Uwielbiamy z córcią spędzać czas przy planszówkach. Są to jedne z tych chwil kiedy bawimy się świetnie całą rodzinką. Ta gra również sprawiła nam dużo zabawy pomimo, że jest trochę inna. Zadowoli także rodziców, którzy nie mają tyle czasu, żeby grać w gry z swoimi pociechami.
Gra dla dzieci została tak zaprojektowana, że już 3letek świetnie da sobie radę. Składa się ona z aż 90 kart, planszy, kostki i pionka. Każda karta ma 3 dziurki. Na kartach nie ma żadnych napisów tylko obrazki. Np. jest duży obrazek myszy, a pod spodem 3 produkty do jedzenia ser i jakieś dwa inne. Karty są podzielone na 6 kategorii: kolory, miejsca, zawody, dom, zwierzęta, jedzenie.
Świetnym pomysłem jest to, że dziecko samo może sobie sprawdzić odpowiedz.

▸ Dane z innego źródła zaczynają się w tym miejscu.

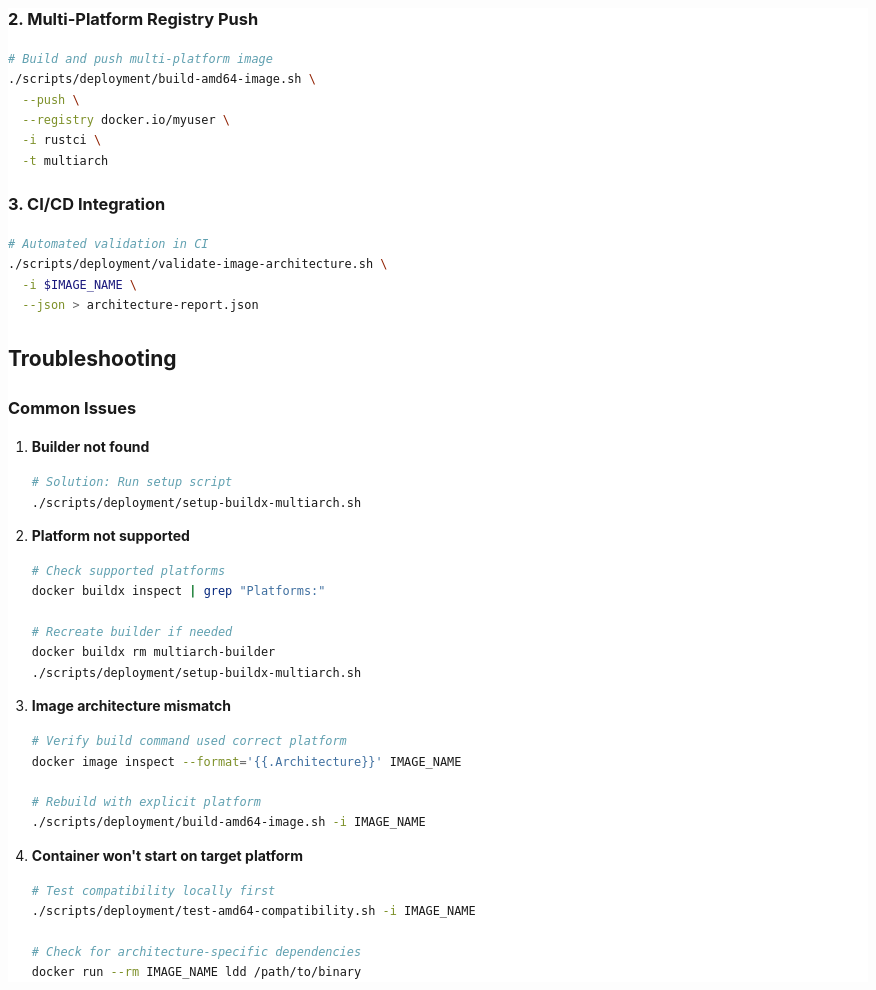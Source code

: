 ### 2. Multi-Platform Registry Push

```bash
# Build and push multi-platform image
./scripts/deployment/build-amd64-image.sh \
  --push \
  --registry docker.io/myuser \
  -i rustci \
  -t multiarch
```

### 3. CI/CD Integration

```bash
# Automated validation in CI
./scripts/deployment/validate-image-architecture.sh \
  -i $IMAGE_NAME \
  --json > architecture-report.json
```

## Troubleshooting

### Common Issues

1. **Builder not found**
   ```bash
   # Solution: Run setup script
   ./scripts/deployment/setup-buildx-multiarch.sh
   ```

2. **Platform not supported**
   ```bash
   # Check supported platforms
   docker buildx inspect | grep "Platforms:"
   
   # Recreate builder if needed
   docker buildx rm multiarch-builder
   ./scripts/deployment/setup-buildx-multiarch.sh
   ```

3. **Image architecture mismatch**
   ```bash
   # Verify build command used correct platform
   docker image inspect --format='{{.Architecture}}' IMAGE_NAME
   
   # Rebuild with explicit platform
   ./scripts/deployment/build-amd64-image.sh -i IMAGE_NAME
   ```

4. **Container won't start on target platform**
   ```bash
   # Test compatibility locally first
   ./scripts/deployment/test-amd64-compatibility.sh -i IMAGE_NAME
   
   # Check for architecture-specific dependencies
   docker run --rm IMAGE_NAME ldd /path/to/binary
   ```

Wtyka paluszek w odpowiednią dziurkę i odwraca na drugą stronę sprawdzając, czy na odwrocie znajduje się clown świadczący o poprawnie rozwiązanym zadaniu.
Zasady gry nie są skomplikowane- pierwszy gracz rzuca kostką i porusza się pionkiem po planszy o tyle oczek ile wskazuje kostka, stając na danym kolorze wybieramy odpowiednik z kart (kolor czerwony – czerwona „kupka” kart) na karcie jest pytanie na które należy odpowiedzieć, wygrywa osoba, która zbierze przynajmniej po jednej z kart z sześciu „kupek”. Pytania natomiast wydają się zbyt łatwe jak na sugerowany wiek. 7 letnie dziecko będzie się przy niej nudziło, według mnie to gra dla przedszkolaków od 3 do 5 lat.
Z czystym sumieniem polecam tą grę wszystkim rodzicom i tym zapracowanym i tym lubiącym spędzać czas ze swoimi pociechami.